Fantasma se quedó donde estaba, inmóvil. La patrulla avanzó, calle abajo. Pasaron a unos pocos palmos de él, pero no repararon en su presencia. Había algo… cautivador en poder ver, sintiéndote a la vez completamente expuesto y perfectamente invisible. Eso le hizo preguntarse por qué el nuevo gobierno de Urteau se molestaba en organizar patrullas. Naturalmente, los funcionarios skaa del gobierno debían de tener muy poca experiencia con las brumas.
Cuando la patrulla de guardia dobló la esquina, llevándose consigo la cegadora antorcha, Fantasma volvió a su tarea. El Ciudadano se reuniría esta noche con sus ayudantes, si mantenía lo planeado. Fantasma pretendía escuchar esa conversación. Recorrió la calle con sigilo.
Ninguna ciudad podía comparar su tamaño con Luthadel, aunque Urteau hacía un esfuerzo respetable. Como hogar hereditario del linaje Venture, había sido en tiempos una ciudad mucho más importante, y mejor cuidada, que ahora.
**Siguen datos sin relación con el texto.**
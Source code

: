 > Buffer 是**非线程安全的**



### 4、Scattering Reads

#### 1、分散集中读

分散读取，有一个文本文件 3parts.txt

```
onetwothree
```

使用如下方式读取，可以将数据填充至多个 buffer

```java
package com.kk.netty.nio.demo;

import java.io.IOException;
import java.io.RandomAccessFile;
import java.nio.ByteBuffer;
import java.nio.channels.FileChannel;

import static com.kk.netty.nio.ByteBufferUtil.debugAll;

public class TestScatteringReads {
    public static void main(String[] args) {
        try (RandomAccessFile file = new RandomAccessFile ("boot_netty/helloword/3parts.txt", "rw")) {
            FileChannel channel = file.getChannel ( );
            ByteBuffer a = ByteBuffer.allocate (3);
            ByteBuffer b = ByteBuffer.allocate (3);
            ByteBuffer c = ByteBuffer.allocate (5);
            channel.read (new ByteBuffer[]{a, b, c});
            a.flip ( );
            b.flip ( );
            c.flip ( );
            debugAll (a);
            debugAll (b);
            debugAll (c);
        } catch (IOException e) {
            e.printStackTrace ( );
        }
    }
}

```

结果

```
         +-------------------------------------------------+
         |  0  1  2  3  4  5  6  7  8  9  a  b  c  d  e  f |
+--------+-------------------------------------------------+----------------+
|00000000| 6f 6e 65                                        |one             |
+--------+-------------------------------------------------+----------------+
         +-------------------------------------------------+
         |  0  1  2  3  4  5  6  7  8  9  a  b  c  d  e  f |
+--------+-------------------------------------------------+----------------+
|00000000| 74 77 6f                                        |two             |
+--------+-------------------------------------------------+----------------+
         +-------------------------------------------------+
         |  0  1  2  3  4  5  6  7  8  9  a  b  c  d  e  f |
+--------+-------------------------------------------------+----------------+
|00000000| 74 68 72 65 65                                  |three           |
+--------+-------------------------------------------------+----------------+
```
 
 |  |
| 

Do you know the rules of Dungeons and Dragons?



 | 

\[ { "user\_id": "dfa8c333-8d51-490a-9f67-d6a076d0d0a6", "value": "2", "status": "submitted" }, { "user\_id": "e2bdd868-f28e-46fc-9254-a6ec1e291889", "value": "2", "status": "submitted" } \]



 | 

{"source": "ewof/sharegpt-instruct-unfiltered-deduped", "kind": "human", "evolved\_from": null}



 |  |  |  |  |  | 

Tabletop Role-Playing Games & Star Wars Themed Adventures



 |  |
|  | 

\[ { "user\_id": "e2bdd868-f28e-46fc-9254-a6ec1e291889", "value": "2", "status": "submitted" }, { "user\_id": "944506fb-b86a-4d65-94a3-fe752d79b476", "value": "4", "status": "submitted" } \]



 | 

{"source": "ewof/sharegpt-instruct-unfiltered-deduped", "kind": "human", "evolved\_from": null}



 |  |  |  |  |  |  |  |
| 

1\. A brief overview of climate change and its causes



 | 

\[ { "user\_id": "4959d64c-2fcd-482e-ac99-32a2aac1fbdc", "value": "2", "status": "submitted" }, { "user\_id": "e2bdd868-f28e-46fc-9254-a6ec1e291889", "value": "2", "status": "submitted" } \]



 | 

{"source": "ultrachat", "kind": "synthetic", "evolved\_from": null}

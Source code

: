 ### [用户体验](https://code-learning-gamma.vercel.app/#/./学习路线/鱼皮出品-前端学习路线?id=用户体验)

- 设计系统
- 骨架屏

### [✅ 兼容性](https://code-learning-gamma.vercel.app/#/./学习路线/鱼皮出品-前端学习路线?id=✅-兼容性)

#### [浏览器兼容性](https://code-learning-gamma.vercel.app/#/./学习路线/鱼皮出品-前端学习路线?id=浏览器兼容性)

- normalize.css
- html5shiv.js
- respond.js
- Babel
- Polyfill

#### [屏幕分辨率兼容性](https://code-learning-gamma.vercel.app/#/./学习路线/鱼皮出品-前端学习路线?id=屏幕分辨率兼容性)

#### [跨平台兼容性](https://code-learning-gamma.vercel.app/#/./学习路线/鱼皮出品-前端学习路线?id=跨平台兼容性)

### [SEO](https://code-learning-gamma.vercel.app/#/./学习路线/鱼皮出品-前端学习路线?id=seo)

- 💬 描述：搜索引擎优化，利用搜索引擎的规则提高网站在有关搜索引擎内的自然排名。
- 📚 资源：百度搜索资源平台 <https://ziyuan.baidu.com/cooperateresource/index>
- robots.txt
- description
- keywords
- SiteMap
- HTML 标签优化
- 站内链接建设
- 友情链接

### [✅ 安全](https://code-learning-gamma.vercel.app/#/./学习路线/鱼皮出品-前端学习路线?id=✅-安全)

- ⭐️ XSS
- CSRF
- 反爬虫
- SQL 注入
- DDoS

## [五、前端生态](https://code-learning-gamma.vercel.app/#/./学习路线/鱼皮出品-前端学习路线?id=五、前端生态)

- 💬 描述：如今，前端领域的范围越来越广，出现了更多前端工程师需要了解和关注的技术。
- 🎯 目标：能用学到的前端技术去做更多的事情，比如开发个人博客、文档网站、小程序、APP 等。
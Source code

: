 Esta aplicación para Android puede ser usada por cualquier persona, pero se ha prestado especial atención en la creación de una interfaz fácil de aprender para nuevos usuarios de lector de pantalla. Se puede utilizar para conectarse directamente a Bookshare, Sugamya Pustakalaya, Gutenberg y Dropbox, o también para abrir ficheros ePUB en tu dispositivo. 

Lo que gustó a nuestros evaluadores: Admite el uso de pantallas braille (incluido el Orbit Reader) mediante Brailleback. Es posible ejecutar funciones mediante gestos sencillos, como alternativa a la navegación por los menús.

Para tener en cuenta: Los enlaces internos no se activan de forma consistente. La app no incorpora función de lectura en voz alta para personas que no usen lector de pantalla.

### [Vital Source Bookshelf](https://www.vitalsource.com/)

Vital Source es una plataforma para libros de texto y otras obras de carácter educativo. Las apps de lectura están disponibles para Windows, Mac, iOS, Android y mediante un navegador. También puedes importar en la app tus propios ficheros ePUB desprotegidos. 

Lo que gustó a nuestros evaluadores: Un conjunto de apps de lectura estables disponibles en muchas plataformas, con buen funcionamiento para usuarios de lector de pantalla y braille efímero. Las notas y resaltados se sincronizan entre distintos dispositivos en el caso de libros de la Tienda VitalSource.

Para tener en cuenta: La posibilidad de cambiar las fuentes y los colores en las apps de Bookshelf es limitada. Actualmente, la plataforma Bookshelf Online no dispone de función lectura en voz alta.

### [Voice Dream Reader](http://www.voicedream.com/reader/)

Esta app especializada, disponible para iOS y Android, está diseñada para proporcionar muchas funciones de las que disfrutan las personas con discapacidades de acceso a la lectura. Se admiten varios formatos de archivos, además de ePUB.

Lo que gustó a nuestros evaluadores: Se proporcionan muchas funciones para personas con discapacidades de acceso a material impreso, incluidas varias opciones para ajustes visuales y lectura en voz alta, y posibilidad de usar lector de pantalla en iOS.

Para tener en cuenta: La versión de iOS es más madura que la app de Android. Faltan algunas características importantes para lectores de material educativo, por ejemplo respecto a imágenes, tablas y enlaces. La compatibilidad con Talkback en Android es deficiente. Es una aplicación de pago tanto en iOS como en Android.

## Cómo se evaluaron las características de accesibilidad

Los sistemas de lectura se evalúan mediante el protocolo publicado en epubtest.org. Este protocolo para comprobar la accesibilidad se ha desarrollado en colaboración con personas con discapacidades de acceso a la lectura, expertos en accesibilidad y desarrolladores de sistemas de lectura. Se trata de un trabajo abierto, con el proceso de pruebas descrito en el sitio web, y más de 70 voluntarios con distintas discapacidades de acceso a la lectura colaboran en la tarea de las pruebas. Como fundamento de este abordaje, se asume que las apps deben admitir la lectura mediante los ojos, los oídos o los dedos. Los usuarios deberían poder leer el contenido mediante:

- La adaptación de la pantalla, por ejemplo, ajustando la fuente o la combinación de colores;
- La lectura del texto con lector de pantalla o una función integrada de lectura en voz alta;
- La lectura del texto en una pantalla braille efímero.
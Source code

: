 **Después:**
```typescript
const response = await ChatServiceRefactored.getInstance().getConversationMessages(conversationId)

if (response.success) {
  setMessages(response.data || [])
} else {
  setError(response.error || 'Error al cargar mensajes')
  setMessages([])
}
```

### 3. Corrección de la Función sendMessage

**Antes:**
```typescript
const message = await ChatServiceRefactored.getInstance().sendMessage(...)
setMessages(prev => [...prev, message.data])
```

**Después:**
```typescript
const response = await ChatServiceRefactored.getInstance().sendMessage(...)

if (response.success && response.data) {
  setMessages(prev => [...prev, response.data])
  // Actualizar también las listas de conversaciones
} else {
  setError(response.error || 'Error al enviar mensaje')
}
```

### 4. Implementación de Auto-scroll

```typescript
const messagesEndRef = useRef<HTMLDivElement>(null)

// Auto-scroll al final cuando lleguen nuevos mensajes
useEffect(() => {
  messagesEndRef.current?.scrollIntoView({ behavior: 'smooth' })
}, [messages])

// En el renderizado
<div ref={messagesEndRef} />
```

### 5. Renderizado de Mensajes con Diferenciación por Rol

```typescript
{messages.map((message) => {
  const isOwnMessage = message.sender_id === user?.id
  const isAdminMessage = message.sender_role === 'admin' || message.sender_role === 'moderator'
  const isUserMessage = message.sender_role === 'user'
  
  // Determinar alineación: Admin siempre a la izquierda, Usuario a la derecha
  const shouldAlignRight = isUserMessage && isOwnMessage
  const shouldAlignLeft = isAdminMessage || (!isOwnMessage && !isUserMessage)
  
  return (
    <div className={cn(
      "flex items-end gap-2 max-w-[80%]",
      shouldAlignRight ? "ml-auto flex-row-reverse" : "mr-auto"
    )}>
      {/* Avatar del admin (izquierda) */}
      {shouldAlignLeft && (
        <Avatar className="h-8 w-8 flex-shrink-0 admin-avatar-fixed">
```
Ese declive había comenzado incluso antes de la muerte del Lord Legislador. El signo más obvio era la calle que Fantasma transitaba ahora. Antaño, la ciudad estaba cruzada por canales que funcionaban como calles de agua. Esos canales se habían secado hacía tiempo, y habían dejado la ciudad surcada por profundos pozos polvorientos que se llenaban de barro cuando llovía. En vez de cubrirlos, la gente había empezado a usar los fondos vacíos como calles.
La calle que Fantasma recorría ahora fue en su momento una amplia vía de agua capaz de alojar incluso grandes barcazas. Paredes de tres metros se alzaban a cada lado de la calle hundida, y los edificios acechaban en lo alto, construidos contra el borde del canal. Nadie había podido darle a Fantasma una respuesta definitiva, ni consistente, al hecho de que los canales se hubieran vaciado: unos echaban la culpa a los terremotos, otros a las sequías. Sin embargo, seguía quedando el hecho de que, en los cien años transcurridos desde que los canales perdieron su agua, nadie había encontrado un modo económico de volver a llenarlos.